Slachtoffers van humanitaire crises in Afrika en de islamitische wereld krijgen slechts een fractie van de aandacht die witte Oekraïners krijgen. Tot die pijnlijke constatering komt Tedros Adhanom Ghebreyesus, topman van de Wereldgezondheidsorganisatie (WHO).
Hij vraagt zich af of ‘de wereld echt evenveel aandacht schenkt aan zwarte als witte levens’, gezien de aanhoudende noodsituaties in Ethiopië, Jemen, Afghanistan en Syrië. Hij wil meer geld en aandacht voor andere crises in de wereld.

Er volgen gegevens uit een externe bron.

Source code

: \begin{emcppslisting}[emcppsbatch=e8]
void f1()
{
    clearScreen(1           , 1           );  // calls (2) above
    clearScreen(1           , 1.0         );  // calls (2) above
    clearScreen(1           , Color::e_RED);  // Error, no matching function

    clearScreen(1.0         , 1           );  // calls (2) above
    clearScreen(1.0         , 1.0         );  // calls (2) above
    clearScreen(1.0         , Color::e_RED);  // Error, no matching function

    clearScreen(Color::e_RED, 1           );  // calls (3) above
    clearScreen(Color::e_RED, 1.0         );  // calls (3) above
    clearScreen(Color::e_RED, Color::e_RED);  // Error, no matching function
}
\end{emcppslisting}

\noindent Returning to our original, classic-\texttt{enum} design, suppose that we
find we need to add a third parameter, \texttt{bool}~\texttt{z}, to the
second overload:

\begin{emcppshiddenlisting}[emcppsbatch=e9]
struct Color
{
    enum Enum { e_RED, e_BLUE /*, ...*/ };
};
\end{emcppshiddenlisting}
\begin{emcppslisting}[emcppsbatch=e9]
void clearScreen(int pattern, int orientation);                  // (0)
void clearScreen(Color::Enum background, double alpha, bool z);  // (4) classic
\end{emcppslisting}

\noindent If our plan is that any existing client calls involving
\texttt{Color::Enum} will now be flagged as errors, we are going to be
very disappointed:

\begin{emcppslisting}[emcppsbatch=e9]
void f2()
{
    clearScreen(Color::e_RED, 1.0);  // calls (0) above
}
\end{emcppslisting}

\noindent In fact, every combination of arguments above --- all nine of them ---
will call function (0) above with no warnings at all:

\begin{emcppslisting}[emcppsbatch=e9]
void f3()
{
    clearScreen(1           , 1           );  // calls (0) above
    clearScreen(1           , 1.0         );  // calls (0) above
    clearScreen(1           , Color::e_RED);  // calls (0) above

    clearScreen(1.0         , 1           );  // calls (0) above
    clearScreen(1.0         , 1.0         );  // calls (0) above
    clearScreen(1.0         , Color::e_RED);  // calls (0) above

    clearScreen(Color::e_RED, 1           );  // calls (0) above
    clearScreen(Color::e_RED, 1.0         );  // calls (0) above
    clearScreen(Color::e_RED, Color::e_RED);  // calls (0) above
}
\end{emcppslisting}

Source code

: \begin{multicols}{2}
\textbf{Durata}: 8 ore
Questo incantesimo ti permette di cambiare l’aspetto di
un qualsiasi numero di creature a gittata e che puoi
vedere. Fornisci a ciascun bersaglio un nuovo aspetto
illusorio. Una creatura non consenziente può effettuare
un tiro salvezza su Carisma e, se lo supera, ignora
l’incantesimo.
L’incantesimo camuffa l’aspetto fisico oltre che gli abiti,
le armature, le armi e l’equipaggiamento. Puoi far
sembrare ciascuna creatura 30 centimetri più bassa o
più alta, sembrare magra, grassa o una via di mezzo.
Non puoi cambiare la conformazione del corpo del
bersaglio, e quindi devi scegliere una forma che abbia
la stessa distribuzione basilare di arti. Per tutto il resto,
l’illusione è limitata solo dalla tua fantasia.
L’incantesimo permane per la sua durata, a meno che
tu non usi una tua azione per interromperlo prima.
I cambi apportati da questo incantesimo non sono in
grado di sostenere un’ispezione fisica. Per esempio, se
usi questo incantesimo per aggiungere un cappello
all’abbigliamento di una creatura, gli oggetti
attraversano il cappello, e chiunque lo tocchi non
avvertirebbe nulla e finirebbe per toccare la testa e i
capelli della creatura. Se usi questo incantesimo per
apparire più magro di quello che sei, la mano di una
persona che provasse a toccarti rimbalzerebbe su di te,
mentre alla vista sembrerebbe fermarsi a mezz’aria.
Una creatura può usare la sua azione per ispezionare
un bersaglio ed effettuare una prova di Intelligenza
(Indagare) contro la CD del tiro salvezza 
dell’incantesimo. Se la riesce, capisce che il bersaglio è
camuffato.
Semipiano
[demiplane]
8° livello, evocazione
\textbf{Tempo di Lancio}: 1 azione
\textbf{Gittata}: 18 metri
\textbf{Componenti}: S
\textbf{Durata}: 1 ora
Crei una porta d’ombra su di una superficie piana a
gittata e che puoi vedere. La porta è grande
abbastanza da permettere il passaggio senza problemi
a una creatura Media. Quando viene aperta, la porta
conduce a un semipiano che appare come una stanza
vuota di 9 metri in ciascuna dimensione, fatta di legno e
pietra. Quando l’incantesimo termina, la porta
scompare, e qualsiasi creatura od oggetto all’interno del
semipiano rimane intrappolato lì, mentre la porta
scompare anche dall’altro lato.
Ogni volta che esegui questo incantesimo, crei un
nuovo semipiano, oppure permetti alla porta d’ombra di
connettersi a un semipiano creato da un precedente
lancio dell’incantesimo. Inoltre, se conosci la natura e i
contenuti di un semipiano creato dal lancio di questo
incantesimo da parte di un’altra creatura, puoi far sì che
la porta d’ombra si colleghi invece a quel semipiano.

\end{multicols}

‘Ik moet bot en eerlijk zijn dat de wereld de mensheid niet op dezelfde manier behandelt’, zei hij gisteren op een virtuele persconferentie vanuit het WHO-hoofdkwartier in Genève. ‘Sommigen zijn meer gelijk dan anderen. En als ik dit zeg, doet het me pijn. Omdat ik het zie. Heel moeilijk te accepteren – maar het gebeurt.’
Tedros noemt de toestand in de Ethiopische regio Tigray, waar als gevolg van een burgeroorlog de gezondheid van miljoenen mensen wordt bedreigd, de meest schrijnende situatie in de wereld op dit moment.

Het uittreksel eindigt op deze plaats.